I don't know why glDelete would crash but I am fairly certain you don't need it anyway and are overcomplicating this.
glGenTextures creates a 'name' for your texture. glTexImage3D gives OpenGL some data to attach to that name. If my understanding is correct, there is no reason to delete the name when you don't want the data anymore.
Instead, you should simply call glTexImage3D again on the same texture name and trust that the driver will know that your old data is no longer needed.

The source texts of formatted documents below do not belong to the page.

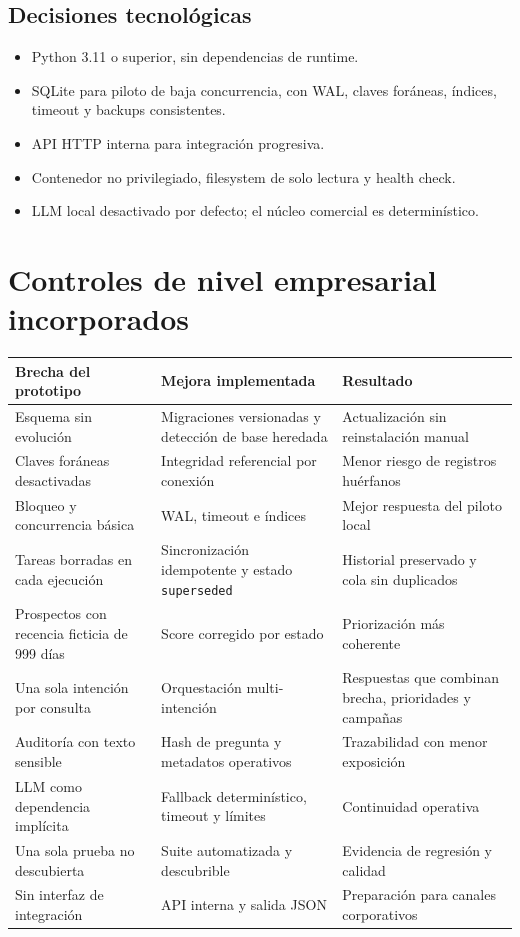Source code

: \documentclass[11pt,a4paper]{article}
\begin{document}
\subsection{Decisiones tecnológicas}

\begin{itemize}
  \item Python 3.11 o superior, sin dependencias de runtime.
  \item SQLite para piloto de baja concurrencia, con WAL, claves foráneas,
  índices, timeout y backups consistentes.
  \item API HTTP interna para integración progresiva.
  \item Contenedor no privilegiado, filesystem de solo lectura y health check.
  \item LLM local desactivado por defecto; el núcleo comercial es determinístico.
\end{itemize}

\section{Controles de nivel empresarial incorporados}

\begin{longtable}{p{4cm}p{5.2cm}p{5.4cm}}
\toprule
\textbf{Brecha del prototipo} & \textbf{Mejora implementada} & \textbf{Resultado}\\
\midrule
\endhead
Esquema sin evolución & Migraciones versionadas y detección de base heredada &
Actualización sin reinstalación manual\\
Claves foráneas desactivadas & Integridad referencial por conexión & Menor riesgo
de registros huérfanos\\
Bloqueo y concurrencia básica & WAL, timeout e índices & Mejor respuesta del
piloto local\\
Tareas borradas en cada ejecución & Sincronización idempotente y estado
\texttt{superseded} & Historial preservado y cola sin duplicados\\
Prospectos con recencia ficticia de 999 días & Score corregido por estado &
Priorización más coherente\\
Una sola intención por consulta & Orquestación multi-intención & Respuestas que
combinan brecha, prioridades y campañas\\
Auditoría con texto sensible & Hash de pregunta y metadatos operativos &
Trazabilidad con menor exposición\\
LLM como dependencia implícita & Fallback determinístico, timeout y límites &
Continuidad operativa\\
Una sola prueba no descubierta & Suite automatizada y descubrible & Evidencia de
regresión y calidad\\
Sin interfaz de integración & API interna y salida JSON & Preparación para
canales corporativos\\
\bottomrule
\end{longtable}
\end{document}
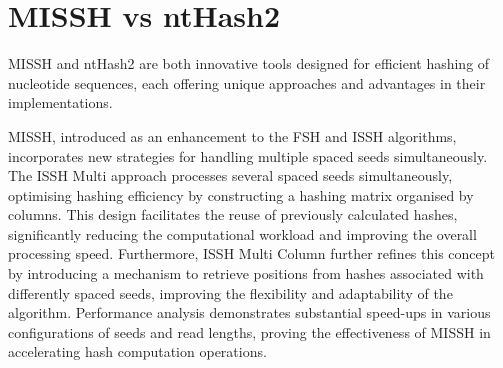 \section{MISSH vs ntHash2}
\label{sec:confronto_MISSH_ntHash2}

\acs{MISSH} and ntHash2 are both innovative tools designed for efficient hashing of nucleotide sequences, each offering unique approaches and advantages in their implementations.

\acs{MISSH}, introduced as an enhancement to the FSH and \acs{ISSH} algorithms, incorporates new strategies for handling multiple spaced seeds simultaneously. The ISSH Multi approach processes several spaced seeds simultaneously, optimising hashing efficiency by constructing a hashing matrix organised by columns. This design facilitates the reuse of previously calculated hashes, significantly reducing the computational workload and improving the overall processing speed. Furthermore, ISSH Multi Column further refines this concept by introducing a mechanism to retrieve positions from hashes associated with differently spaced seeds, improving the flexibility and adaptability of the algorithm. Performance analysis demonstrates substantial speed-ups in various configurations of seeds and read lengths, proving the effectiveness of \acs{MISSH} in accelerating hash computation operations.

This allows you to respecify a new size each time, instead of specifying a maximum size first and then calling glTexSubImage3D, which would make actually using the data difficult since the texture would still retain its maximum size.

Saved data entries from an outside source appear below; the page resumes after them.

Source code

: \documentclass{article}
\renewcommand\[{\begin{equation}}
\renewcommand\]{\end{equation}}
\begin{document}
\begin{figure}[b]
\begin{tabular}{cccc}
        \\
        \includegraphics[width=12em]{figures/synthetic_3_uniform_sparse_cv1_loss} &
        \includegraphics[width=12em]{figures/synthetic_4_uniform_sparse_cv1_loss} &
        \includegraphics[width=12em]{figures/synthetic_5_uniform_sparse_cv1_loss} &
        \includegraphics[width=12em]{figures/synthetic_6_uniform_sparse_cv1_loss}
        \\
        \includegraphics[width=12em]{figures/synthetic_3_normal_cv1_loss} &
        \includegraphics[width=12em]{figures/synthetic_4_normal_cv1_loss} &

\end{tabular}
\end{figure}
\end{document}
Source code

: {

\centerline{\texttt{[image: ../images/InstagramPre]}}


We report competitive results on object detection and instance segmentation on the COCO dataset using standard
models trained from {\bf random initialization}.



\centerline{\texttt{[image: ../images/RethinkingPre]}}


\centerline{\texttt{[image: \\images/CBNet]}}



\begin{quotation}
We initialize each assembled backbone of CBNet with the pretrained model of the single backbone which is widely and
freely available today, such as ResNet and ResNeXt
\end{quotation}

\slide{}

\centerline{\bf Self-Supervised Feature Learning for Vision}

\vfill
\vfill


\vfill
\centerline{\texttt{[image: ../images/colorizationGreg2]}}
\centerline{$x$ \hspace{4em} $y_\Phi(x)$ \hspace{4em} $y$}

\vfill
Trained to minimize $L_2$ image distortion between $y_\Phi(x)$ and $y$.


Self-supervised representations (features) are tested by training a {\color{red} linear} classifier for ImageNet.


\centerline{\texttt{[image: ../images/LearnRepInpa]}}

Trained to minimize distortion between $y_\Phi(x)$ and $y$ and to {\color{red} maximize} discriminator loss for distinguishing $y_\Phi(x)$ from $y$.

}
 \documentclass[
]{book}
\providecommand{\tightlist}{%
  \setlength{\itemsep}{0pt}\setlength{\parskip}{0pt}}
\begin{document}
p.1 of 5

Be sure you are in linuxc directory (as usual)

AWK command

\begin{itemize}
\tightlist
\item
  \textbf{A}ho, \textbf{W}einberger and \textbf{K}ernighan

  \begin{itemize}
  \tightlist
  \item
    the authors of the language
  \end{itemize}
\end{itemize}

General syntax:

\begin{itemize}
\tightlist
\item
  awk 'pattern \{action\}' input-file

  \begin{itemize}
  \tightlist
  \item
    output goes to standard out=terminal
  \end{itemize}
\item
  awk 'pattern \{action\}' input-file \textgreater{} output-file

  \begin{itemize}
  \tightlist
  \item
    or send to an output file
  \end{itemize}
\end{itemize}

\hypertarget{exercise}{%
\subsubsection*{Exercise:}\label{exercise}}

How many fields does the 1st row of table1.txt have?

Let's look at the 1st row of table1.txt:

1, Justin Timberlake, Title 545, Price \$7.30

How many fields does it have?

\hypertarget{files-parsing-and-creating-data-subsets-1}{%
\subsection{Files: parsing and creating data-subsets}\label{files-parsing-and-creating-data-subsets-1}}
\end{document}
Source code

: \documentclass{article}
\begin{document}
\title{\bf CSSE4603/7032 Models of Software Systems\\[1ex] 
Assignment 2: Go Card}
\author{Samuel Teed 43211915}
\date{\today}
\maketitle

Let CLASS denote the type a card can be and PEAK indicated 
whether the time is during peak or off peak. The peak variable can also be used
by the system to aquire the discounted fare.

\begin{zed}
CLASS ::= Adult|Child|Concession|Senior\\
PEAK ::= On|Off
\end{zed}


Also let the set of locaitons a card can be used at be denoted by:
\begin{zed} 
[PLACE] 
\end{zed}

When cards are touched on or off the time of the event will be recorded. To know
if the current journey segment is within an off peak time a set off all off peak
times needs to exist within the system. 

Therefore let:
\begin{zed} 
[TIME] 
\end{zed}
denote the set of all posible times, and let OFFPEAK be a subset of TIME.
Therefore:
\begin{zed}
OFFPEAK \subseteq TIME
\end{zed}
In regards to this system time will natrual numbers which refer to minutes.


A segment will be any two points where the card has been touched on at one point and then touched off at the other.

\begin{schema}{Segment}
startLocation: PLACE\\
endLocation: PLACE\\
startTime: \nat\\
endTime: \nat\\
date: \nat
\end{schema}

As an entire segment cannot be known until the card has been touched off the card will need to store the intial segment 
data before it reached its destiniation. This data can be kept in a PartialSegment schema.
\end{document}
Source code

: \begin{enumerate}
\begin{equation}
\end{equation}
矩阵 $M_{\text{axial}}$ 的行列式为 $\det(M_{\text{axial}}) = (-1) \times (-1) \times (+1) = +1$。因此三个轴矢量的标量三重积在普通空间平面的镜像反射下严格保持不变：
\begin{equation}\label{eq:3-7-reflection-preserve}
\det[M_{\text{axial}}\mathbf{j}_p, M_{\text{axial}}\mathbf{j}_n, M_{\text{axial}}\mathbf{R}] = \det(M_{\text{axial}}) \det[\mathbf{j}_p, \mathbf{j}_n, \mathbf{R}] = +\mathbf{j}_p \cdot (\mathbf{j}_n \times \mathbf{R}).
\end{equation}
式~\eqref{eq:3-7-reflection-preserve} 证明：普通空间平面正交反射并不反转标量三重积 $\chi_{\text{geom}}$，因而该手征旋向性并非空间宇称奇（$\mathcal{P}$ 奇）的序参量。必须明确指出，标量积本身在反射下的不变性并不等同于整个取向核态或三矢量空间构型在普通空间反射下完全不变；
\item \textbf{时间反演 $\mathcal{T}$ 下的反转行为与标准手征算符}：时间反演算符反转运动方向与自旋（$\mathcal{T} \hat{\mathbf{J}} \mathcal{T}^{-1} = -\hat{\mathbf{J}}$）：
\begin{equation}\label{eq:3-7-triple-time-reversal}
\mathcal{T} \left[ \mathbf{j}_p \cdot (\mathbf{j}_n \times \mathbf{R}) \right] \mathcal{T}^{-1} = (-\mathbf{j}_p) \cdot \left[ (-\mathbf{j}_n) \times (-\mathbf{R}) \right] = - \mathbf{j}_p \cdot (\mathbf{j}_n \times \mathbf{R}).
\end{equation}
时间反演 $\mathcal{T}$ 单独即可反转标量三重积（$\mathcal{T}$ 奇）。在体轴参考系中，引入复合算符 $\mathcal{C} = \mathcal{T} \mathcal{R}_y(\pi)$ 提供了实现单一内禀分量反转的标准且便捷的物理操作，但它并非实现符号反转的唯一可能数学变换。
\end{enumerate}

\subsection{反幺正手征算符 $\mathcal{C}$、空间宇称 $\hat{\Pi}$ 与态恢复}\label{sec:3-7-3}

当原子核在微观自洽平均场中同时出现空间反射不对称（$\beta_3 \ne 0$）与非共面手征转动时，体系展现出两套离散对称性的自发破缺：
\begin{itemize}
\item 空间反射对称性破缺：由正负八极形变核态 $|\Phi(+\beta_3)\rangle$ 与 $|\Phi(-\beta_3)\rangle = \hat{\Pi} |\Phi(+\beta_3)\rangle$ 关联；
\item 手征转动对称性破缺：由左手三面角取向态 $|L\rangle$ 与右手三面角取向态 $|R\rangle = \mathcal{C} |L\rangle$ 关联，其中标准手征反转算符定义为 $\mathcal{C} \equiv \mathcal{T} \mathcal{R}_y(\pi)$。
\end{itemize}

Below is a silly test in python (pyglet needed) that allocates a whole bunch of textures (just to check that the GPU memory usage measurement in GPU-Z actually works) then re-allocates new data to the same texture every frame, with a random new size and some random data just to work around any optimizations that might exist if the data stays constant.
It's (obviously) slow as hell but it definitely shows, at least on my system (Windows server 2003 x64, NVidia Quadro FX1800, drivers 259.81), that GPU memory usage does NOT go up while looping over the re-allocation of the texture.
import pyglet
from pyglet.gl import *
import random
def toGLArray(input):
return (GLfloat*len(input))(*input)
w, h = 800, 600
AR = float(h)/float(w)
window = pyglet.window.Window(width=w, height=h, vsync=False, fullscreen=False)
def init():
glActiveTexture(GL_TEXTURE1)
tst_tex = GLuint()
some_data = [11.0, 6.0, 3.2, 2.8, 2.2, 1.90, 1.80, 1.80, 1.70, 1.70, 1.60, 1.60, 1.50, 1.50, 1.40, 1.40, 1.30, 1.20, 1.10, 1.00]
some_data = some_data * 1000*500
# allocate a few useless textures just to see GPU memory load go up in GPU-Z
for i in range(10):
dummy_tex = GLuint()
glGenTextures(1, dummy_tex)
glBindTexture(GL_TEXTURE_2D, dummy_tex)
glTexImage2D(GL_TEXTURE_2D, 0, GL_RGBA16F, 1000, 1000, 0, GL_RGBA, GL_FLOAT, toGLArray(some_data))
glTexParameteri(GL_TEXTURE_2D, GL_TEXTURE_WRAP_S, GL_CLAMP_TO_EDGE)
glTexParameteri(GL_TEXTURE_2D, GL_TEXTURE_WRAP_T, GL_CLAMP_TO_EDGE)
glTexParameteri(GL_TEXTURE_2D, GL_TEXTURE_MAG_FILTER, GL_LINEAR)
glTexParameteri(GL_TEXTURE_2D, GL_TEXTURE_MIN_FILTER, GL_LINEAR)
# our real test texture
glGenTextures(1, tst_tex)
glBindTexture(GL_TEXTURE_2D, tst_tex)
glTexImage2D(GL_TEXTURE_2D, 0, GL_RGBA16F, 1000, 1000, 0, GL_RGBA, GL_FLOAT, toGLArray(some_data))
glTexParameteri(GL_TEXTURE_2D, GL_TEXTURE_WRAP_S, GL_CLAMP_TO_EDGE)
glTexParameteri(GL_TEXTURE_2D, GL_TEXTURE_WRAP_T, GL_CLAMP_TO_EDGE)
glTexParameteri(GL_TEXTURE_2D, GL_TEXTURE_MAG_FILTER, GL_LINEAR)
glTexParameteri(GL_TEXTURE_2D, GL_TEXTURE_MIN_FILTER, GL_LINEAR)
def world_update(dt):
pass
pyglet.clock.schedule_interval(world_update, 0.015)
#window.event
def on_draw():
glClear(GL_COLOR_BUFFER_BIT|GL_DEPTH_BUFFER_BIT)
# randomize texture size and data
size = random.randint(1, 1000)
data = [random.randint(0, 100) for i in xrange(size)]
data = data*1000*4
# just to see our draw calls 'tick'
print pyglet.clock.get_fps()
# reallocate texture every frame
glTexImage2D(GL_TEXTURE_2D, 0, GL_RGBA16F, 1000, size, 0, GL_RGBA, GL_FLOAT, toGLArray(data))
def main():
init()
pyglet.app.run()
if __name__ == '__main__':
main()
Sprinkle glGetError()s throughout your code. I would wager you are getting caught out by the fact that glDelete doesn't actually destroy the object. The object may be in use for several frames longer. As such I suspect you are running out of memory (ie glGetError is returning GL_OUT_OF_MEMORY).